Feminism, Philosophy

Complex Personhood

//2 March 2017

Complex Personhood is a term which aims to describe the fluidity and ever-changing properties of the multi-dimensional identities every person possesses; it is a term which effectively captures the intricacies of humans by acknowledging that there is more to each person than what is evident on the surface.  Coined by Avery Gordon in her 1997 novel, “Ghostly Matters,” this term encompasses the various possibilities, realities, and contradictions every person who has ever attempted to define themselves and their identity has faced. The term ‘Complex Personhood’ is applicable to anybody and everybody – as an abstract concept, it can be used instrumentally to help better understand and validate the deep nuances and contradictions of both personality, and identity in relation to larger structures, and human interaction.

To define Complex Personhood, dissecting the term word by word provides a deeper explanation to decipher why these exact words were chosen to construct this larger concept. According to The Oxford English Dictionary, the word personhood is defined as: “the quality or condition of being an individual person.” Note how personhood isn’t referring to merely one segmented, temporal state of being, like the words childhood or adulthood allude to. Rather, the word personhood includes potentially all temporal states of a person’s life. In the 1973 Roe v. Wade court case, Justice Blackmun uses the term personhood to emphasize the core argument driving the case, namely, at what point the temporal state of a person necessarily begins. Thus, personhood includes the potentially infinite temporality of a person’s identity – from, arguably, the time they are conceived, throughout their life, and even to the way they are remembered when they are gone.

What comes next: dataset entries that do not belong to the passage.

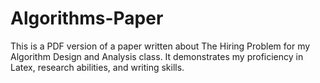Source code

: # Algorithms-Paper
This is a PDF version of a paper written about The Hiring Problem for my Algorithm Design and Analysis class. It demonstrates my proficiency in Latex, research abilities, and writing skills.
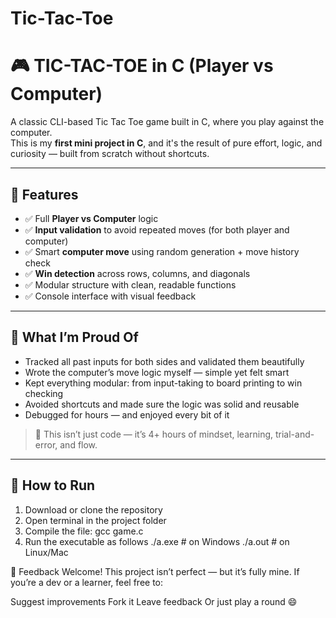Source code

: # Tic-Tac-Toe
# 🎮 TIC-TAC-TOE in C (Player vs Computer)

A classic CLI-based Tic Tac Toe game built in C, where you play against the computer.  
This is my **first mini project in C**, and it's the result of pure effort, logic, and curiosity — built from scratch without shortcuts.

---

## 🧩 Features

- ✅ Full **Player vs Computer** logic
- ✅ **Input validation** to avoid repeated moves (for both player and computer)
- ✅ Smart **computer move** using random generation + move history check
- ✅ **Win detection** across rows, columns, and diagonals
- ✅ Modular structure with clean, readable functions
- ✅ Console interface with visual feedback

---

## 🧠 What I’m Proud Of

- Tracked all past inputs for both sides and validated them beautifully
- Wrote the computer’s move logic myself — simple yet felt smart
- Kept everything modular: from input-taking to board printing to win checking
- Avoided shortcuts and made sure the logic was solid and reusable
- Debugged for hours — and enjoyed every bit of it

> 🔁 This isn’t just code — it’s 4+ hours of mindset, learning, trial-and-error, and flow.

---

## 🚀 How to Run

1. Download or clone the repository
2. Open terminal in the project folder
3. Compile the file: gcc game.c
4. Run the executable as follows 
    ./a.exe    # on Windows
    ./a.out    # on Linux/Mac

🤝 Feedback Welcome!
This project isn’t perfect — but it’s fully mine.
If you’re a dev or a learner, feel free to:

Suggest improvements
Fork it
Leave feedback
Or just play a round 😄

The word complex is the powerful, underlying element which motivates Patricia William’s phrase, “life is complicated,” a phrase which Gordon uses as a basis for generating the term Complex Personhood. Complex is an adjective defined as: “consisting of many different and connected parts, not easy to analyze or understand; complicated or intricate.” However, the word complex has an additional definition with a meaning influential and instrumental to the theme of Gordon’s novel, “Ghostly Matters,” where the term Complex Personhood was first introduced. Undeniably, “vocabulary is a social practice of producing knowledge” (Gordon, 8), so considering the different uses of a word provides deeper context on how this word informs an entire linguistic culture. The second definition of the word complex, which I posit is an extremely useful lens to consider the term, lies in the realm of mathematics, and refers to a certain set of numbers – the complex numbers –  with the property that each number of the set is comprised of two parts: one real, and one imaginary.

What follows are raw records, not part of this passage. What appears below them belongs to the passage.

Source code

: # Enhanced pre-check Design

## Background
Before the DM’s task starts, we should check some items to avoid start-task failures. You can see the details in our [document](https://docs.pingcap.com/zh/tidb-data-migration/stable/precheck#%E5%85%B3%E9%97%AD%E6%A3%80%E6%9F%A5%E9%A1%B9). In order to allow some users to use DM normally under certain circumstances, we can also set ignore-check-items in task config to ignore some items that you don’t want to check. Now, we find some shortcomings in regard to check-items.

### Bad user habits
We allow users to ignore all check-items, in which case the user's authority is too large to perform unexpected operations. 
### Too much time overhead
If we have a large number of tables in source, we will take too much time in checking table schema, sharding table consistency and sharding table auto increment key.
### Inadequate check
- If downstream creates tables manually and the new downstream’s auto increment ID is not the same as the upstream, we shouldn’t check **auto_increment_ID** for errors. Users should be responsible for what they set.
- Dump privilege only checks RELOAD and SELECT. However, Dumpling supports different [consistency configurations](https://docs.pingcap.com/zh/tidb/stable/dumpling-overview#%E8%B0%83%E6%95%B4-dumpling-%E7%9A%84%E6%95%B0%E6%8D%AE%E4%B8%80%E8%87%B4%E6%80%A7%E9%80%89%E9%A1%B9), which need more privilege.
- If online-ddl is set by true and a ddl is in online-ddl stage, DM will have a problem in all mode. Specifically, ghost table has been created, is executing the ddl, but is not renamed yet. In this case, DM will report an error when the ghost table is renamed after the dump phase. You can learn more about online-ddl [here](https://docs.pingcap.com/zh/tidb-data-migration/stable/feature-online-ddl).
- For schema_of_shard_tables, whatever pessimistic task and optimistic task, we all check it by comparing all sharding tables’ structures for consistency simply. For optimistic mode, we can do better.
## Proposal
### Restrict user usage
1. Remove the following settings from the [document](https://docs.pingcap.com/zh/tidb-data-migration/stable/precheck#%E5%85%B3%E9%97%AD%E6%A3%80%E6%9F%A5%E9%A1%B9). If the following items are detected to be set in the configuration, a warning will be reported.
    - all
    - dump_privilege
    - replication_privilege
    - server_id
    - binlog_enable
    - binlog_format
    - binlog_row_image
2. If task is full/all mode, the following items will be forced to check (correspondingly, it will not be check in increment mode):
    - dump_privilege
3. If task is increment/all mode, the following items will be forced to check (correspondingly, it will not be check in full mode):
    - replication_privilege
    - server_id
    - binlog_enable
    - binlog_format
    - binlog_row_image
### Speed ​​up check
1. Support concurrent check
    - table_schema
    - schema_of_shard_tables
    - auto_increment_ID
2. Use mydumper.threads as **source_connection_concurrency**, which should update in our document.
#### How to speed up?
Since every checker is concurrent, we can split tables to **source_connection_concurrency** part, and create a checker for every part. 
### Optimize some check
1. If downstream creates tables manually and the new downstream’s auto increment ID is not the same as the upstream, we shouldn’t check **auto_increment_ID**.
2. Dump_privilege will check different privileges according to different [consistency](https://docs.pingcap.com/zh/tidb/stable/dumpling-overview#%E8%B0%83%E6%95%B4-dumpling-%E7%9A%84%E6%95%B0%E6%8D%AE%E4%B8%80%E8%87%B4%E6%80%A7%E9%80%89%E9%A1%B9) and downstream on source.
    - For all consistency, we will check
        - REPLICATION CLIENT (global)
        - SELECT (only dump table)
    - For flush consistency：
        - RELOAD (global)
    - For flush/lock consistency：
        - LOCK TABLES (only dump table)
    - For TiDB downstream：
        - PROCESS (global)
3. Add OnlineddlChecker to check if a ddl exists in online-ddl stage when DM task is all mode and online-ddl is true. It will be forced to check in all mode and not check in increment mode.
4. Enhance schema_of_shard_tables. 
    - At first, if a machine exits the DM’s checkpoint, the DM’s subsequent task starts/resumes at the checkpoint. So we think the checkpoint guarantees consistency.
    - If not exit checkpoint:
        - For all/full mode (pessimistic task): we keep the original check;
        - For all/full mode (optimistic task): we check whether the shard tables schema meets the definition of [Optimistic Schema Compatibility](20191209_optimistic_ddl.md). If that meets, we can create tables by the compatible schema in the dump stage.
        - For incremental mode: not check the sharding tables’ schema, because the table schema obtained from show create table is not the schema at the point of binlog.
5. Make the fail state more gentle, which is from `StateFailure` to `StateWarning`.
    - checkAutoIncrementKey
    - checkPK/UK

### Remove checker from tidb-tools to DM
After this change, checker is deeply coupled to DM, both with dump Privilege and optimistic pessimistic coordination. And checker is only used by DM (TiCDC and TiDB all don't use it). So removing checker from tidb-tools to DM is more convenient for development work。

Observing the characteristics of complex numbers as a set, and how the numbers interact with each other provides a deeper understanding and contextualization of how this mathematical definition is so pertinent to Avery Gordon’s idea of Complex Personhood. Taken as a set, the complex numbers are well-ordered; or in other words, for any two numbers, one is always smaller than the other, or else they are equal. This is property of complex numbers has an interesting observable analogue in society – people have been historically ordered by higher structures of power with respect to how their identities are perceived and valued in their respective cultures. An example of this ordering is easily observed when considering the societally structured scale between masculinity and femininity, and the different privileges and disadvantages assigned to certain bodies identified along this scale.

However, the aspect I find most pertinent and interesting is how the properties of complex numbers fail to meet the criterion of being an ordered field.  When two positive complex numbers are multiplied together, due to how their imaginary components react, their product can be negative, which violates one of the axioms of being an ordered field. Analogously, when the hidden, ghostly, properties that transcend what others can necessarily empirically observe interact with the ghostly properties of others, the results often violate what is generally expected or tolerated in society. What isn’t perceived by others can affect us through our interaction with the world just as much as what is perceived can. Further, consider how larger structures of power aim to assign us values, and control our actions by limiting what we are able to do. Complex numbers violate these rules required by the axioms of an ordered field, just as complex people violate what is expected of them.

Complex Personhood is an important concept in the context of feminine discourse for these reasons; the term is constructed from two powerful, intricate, deep words whose individual meanings span across multiple fields within academia, yet can be tied back to struggles of power in the societal ordering of gender and other identities. Additionally, complex personhood provides a pathway to understand that no layer of a person’s multiple, intersecting identities fits nicely into a definable, closed box. Because people are complex, they naturally and perpetually defy the unnatural and oversimplified assumptions that stereotypical identities try to impose on them, assumptions which don’t allow or expect any deviations from the societally imposed norms associated with certain identities.

Works Cited

Gordon, Avery. “Her Shape in His Hand.” Ghostly Matters: Haunting and the Sociological Imagination. Minneapolis: U of Minnesota, 2011. N. pag. Print.

“Roe v. Wade.” Wikipedia. Wikimedia Foundation, 27 Feb. 2017. Web. 03 Mar. 2017.

Rudin, Walter. Principles of Mathematical Analysis. New Delhi: McGraw-Hill Education (India) Private Limited, 2013. Print.

Weiner, E. S. C., and J. A. Simpson. The Oxford English Dictionary. Oxford: Clarendon, 1989. Print.